**Exercise description:**
No pictures, please. Output the lines from the start of the data through the line that contains "There are theoretical", both included, exactly as they stand.

**Provided information:**

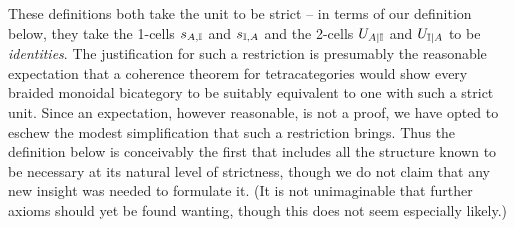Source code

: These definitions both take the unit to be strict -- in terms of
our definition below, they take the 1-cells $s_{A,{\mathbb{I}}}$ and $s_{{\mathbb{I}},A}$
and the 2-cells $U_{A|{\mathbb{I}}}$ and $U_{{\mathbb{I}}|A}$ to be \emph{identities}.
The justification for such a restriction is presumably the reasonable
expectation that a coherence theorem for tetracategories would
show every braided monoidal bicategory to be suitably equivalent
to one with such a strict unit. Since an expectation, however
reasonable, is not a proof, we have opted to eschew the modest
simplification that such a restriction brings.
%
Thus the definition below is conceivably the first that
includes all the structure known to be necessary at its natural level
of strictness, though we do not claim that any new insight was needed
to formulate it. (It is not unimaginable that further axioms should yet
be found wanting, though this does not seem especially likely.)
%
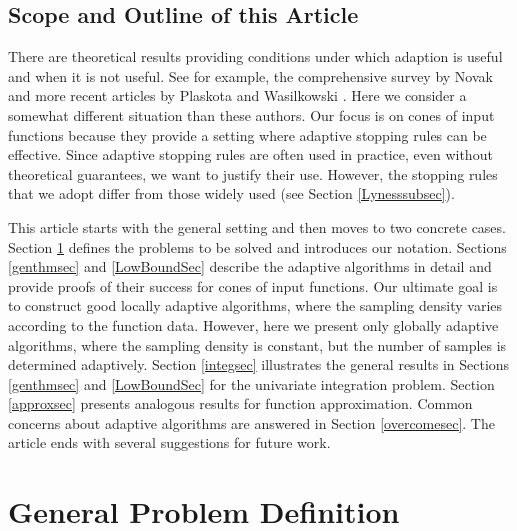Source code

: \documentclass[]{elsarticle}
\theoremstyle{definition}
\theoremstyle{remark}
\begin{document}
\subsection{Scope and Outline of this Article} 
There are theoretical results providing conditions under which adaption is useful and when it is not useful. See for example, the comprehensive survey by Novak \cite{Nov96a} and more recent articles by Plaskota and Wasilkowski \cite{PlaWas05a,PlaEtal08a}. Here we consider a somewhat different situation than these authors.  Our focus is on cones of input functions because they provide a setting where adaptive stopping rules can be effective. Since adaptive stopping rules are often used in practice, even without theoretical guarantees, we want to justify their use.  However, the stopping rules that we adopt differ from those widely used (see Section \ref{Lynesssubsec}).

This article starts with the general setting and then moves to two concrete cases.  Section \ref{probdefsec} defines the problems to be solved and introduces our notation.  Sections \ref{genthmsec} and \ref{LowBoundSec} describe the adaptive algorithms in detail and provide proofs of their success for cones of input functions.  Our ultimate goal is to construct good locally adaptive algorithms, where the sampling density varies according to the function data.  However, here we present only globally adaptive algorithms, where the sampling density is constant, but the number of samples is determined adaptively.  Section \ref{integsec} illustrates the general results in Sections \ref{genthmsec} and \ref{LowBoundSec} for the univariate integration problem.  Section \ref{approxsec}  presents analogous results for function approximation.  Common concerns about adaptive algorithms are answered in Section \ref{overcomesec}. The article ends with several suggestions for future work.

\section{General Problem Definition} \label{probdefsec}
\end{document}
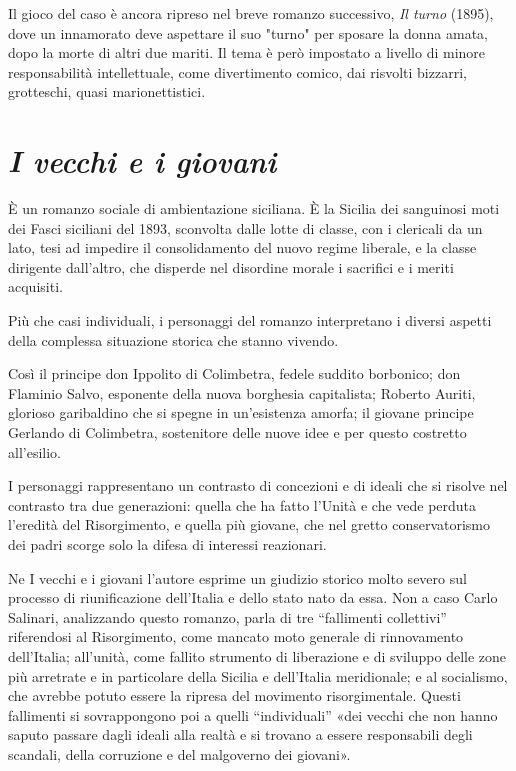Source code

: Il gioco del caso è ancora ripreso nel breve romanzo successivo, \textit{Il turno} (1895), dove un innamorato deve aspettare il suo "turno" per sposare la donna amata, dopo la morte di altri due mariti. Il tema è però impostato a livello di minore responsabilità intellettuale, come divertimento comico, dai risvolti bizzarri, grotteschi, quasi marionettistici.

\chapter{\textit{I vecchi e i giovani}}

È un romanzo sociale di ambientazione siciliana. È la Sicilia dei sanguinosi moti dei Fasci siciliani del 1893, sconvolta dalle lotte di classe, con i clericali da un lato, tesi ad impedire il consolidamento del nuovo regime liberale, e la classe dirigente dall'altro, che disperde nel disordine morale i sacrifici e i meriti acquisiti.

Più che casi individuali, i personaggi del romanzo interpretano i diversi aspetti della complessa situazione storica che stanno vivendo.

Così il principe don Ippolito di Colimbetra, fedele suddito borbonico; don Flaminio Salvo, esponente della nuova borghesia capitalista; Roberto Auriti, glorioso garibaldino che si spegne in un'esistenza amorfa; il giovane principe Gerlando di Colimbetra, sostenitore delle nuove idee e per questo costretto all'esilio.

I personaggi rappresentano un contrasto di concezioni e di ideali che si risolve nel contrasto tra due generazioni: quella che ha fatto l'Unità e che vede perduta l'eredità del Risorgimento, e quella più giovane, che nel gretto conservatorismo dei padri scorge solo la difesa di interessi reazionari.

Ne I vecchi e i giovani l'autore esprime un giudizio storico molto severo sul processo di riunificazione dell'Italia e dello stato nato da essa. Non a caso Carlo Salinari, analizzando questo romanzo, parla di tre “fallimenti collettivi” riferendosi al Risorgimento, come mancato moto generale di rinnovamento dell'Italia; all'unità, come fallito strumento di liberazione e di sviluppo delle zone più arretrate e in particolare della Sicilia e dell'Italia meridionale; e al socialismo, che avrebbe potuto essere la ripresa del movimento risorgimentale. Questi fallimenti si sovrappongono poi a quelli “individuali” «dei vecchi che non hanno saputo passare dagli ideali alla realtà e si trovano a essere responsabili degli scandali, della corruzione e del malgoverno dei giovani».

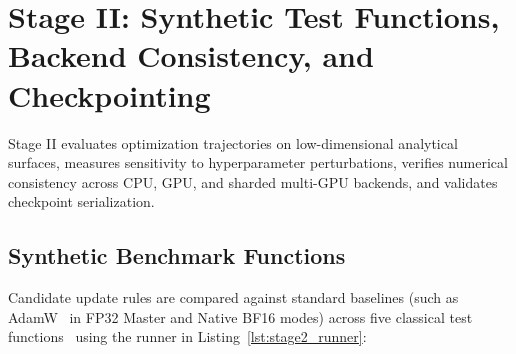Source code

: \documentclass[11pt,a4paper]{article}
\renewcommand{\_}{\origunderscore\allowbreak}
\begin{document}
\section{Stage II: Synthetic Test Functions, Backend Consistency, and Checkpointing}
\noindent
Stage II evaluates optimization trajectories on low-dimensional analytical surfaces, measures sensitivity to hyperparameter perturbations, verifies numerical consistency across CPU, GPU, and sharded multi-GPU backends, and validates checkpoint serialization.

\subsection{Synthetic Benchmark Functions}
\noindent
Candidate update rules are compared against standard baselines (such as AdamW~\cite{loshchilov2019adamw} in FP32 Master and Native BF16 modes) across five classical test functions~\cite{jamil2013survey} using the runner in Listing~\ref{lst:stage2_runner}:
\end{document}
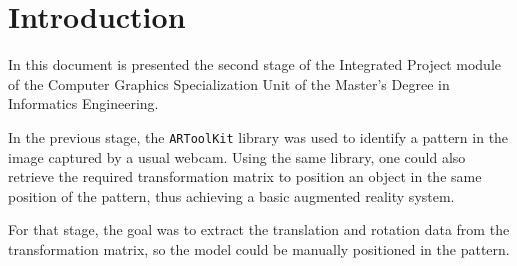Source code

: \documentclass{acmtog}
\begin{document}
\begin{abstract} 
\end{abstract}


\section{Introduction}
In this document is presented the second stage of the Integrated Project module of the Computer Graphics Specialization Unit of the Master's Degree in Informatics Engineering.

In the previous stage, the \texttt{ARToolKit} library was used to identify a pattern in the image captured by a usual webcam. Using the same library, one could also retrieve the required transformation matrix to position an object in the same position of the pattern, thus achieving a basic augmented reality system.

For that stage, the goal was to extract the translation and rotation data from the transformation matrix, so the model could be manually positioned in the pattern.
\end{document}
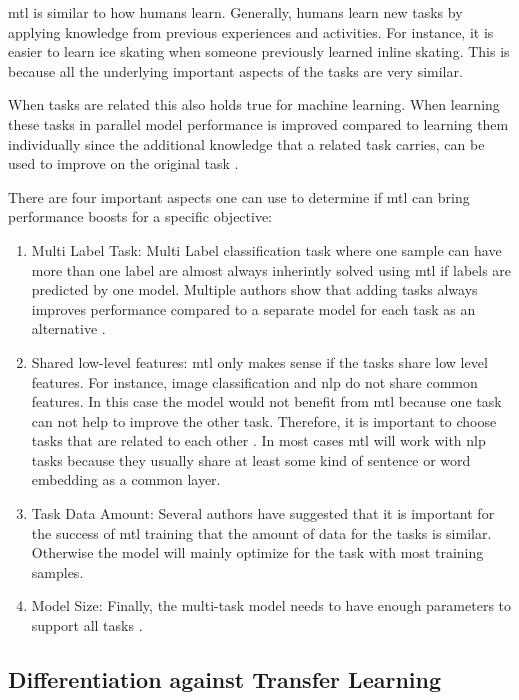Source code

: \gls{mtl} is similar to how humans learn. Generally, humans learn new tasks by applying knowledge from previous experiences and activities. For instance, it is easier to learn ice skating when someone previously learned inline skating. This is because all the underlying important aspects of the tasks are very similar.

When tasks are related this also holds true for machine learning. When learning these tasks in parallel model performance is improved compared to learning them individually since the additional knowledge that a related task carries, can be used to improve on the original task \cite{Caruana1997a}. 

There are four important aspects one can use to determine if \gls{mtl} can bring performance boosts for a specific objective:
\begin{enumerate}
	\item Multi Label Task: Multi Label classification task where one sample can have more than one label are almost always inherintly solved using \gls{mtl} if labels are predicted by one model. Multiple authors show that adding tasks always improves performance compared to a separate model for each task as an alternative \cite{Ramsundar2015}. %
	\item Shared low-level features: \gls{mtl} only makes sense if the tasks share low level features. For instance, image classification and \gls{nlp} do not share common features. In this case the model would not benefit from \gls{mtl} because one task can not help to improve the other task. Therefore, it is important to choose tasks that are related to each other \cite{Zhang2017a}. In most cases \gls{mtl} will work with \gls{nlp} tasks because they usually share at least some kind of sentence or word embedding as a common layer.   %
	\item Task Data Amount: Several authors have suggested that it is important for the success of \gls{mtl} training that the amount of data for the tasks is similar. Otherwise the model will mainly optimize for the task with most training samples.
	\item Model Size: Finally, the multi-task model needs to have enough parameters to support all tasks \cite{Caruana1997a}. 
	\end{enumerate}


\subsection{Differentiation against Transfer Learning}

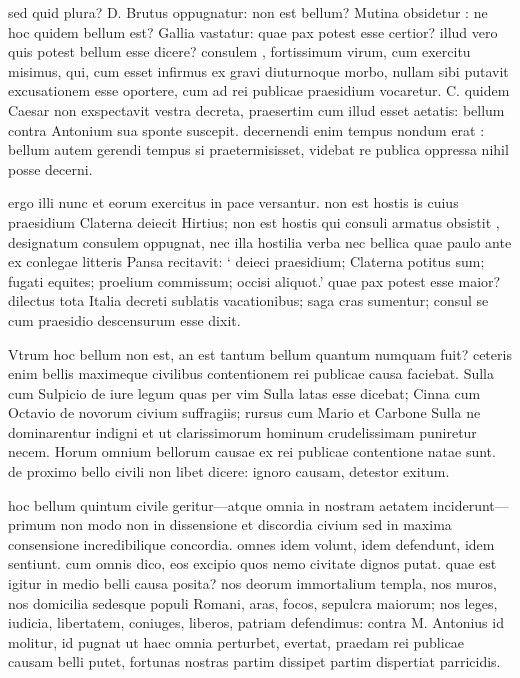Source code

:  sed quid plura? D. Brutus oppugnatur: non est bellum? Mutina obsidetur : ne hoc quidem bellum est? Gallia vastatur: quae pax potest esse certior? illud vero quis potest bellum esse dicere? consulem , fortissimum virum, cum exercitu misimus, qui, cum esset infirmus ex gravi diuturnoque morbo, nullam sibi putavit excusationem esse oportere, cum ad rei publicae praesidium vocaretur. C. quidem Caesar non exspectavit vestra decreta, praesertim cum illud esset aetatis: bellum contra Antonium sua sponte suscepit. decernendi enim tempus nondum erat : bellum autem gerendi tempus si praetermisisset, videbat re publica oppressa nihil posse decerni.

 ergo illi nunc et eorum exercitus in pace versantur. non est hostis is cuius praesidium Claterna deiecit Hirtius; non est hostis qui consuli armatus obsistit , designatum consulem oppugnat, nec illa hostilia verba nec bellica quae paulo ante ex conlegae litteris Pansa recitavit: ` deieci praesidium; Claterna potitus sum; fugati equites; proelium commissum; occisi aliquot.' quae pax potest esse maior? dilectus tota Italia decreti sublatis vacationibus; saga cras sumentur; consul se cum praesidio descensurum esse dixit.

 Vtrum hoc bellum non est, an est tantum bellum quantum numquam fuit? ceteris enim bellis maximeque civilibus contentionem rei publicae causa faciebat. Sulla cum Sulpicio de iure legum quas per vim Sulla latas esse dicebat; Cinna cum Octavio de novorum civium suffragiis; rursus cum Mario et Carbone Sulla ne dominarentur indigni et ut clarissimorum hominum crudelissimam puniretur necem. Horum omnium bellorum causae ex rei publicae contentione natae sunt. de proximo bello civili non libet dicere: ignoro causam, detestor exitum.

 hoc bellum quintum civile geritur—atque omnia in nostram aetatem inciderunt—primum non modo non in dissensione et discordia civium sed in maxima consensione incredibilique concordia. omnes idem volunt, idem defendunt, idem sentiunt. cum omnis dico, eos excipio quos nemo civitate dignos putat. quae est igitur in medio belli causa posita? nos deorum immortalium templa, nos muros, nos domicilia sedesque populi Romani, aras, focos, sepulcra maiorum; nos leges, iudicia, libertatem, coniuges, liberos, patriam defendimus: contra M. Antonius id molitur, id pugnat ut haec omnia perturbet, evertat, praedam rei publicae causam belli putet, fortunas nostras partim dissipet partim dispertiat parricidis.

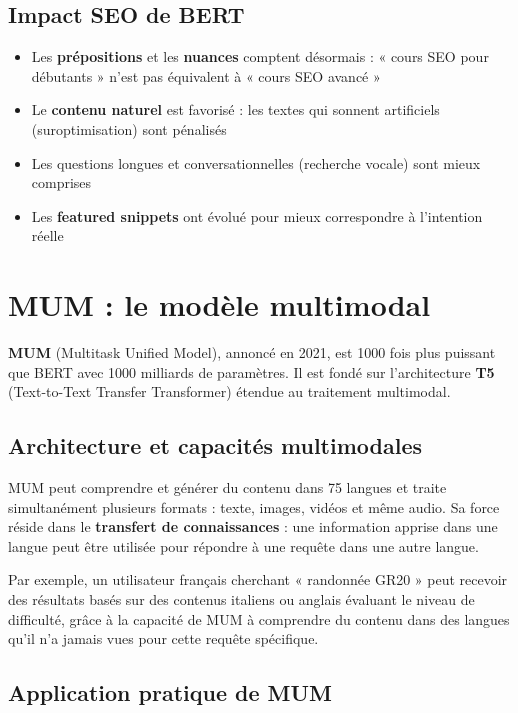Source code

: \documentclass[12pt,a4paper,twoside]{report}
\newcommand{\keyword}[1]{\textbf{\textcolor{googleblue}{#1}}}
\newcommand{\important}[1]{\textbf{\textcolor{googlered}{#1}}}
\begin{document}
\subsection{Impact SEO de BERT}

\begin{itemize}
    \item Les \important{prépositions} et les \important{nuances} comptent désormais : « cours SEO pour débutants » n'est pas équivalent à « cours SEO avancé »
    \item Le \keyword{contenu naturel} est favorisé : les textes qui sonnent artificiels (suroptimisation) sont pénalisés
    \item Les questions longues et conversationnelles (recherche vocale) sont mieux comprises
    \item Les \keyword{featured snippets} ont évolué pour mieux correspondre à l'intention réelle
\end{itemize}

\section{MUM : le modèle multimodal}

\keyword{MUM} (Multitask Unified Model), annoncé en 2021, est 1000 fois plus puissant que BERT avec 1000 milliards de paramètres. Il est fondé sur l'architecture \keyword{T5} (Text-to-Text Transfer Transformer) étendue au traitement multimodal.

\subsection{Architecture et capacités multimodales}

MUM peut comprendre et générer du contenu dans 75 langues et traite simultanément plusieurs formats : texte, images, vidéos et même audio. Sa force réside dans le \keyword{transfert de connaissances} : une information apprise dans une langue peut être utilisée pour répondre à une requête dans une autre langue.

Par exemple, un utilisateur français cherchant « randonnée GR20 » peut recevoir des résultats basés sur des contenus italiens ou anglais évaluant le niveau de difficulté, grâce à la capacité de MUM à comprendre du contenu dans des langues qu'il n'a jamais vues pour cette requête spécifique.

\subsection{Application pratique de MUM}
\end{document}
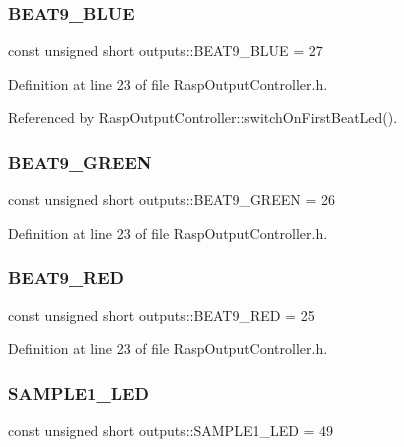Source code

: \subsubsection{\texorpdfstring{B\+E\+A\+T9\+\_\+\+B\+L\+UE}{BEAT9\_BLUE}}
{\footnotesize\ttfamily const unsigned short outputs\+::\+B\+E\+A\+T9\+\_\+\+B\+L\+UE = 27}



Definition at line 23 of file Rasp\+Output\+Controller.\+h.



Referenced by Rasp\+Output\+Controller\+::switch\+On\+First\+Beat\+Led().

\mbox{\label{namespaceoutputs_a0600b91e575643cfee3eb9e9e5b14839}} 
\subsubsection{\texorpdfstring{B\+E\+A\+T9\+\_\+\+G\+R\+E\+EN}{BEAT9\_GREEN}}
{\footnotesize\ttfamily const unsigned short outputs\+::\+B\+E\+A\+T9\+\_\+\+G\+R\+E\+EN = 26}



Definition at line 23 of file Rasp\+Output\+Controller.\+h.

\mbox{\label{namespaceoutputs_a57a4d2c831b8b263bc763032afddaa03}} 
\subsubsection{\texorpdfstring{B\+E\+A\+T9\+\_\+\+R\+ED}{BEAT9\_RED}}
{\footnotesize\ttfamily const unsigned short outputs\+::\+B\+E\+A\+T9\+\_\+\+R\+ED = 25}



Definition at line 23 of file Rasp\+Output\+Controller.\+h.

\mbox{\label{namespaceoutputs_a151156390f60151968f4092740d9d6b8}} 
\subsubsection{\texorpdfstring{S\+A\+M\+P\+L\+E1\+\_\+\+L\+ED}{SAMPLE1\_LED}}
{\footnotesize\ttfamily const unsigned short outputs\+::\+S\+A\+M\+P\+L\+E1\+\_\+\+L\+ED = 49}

**Task answer:**
Source code

: These definitions both take the unit to be strict -- in terms of
our definition below, they take the 1-cells $s_{A,{\mathbb{I}}}$ and $s_{{\mathbb{I}},A}$
and the 2-cells $U_{A|{\mathbb{I}}}$ and $U_{{\mathbb{I}}|A}$ to be \emph{identities}.
The justification for such a restriction is presumably the reasonable
expectation that a coherence theorem for tetracategories would
show every braided monoidal bicategory to be suitably equivalent
to one with such a strict unit. Since an expectation, however
reasonable, is not a proof, we have opted to eschew the modest
simplification that such a restriction brings.
%
Thus the definition below is conceivably the first that
includes all the structure known to be necessary at its natural level
of strictness, though we do not claim that any new insight was needed
to formulate it. (It is not unimaginable that further axioms should yet
be found wanting, though this does not seem especially likely.)
%
Source code

: \documentclass[]{elsarticle}
\theoremstyle{definition}
\theoremstyle{remark}
\begin{document}
\subsection{Scope and Outline of this Article} 
There are theoretical results providing conditions under which adaption is useful and when it is not useful. See for example, the comprehensive survey by Novak \cite{Nov96a} and more recent articles by Plaskota and Wasilkowski \cite{PlaWas05a,PlaEtal08a}. Here we consider a somewhat different situation than these authors.  Our focus is on cones of input functions because they provide a setting where adaptive stopping rules can be effective. Since adaptive stopping rules are often used in practice, even without theoretical guarantees, we want to justify their use.  However, the stopping rules that we adopt differ from those widely used (see Section \ref{Lynesssubsec}).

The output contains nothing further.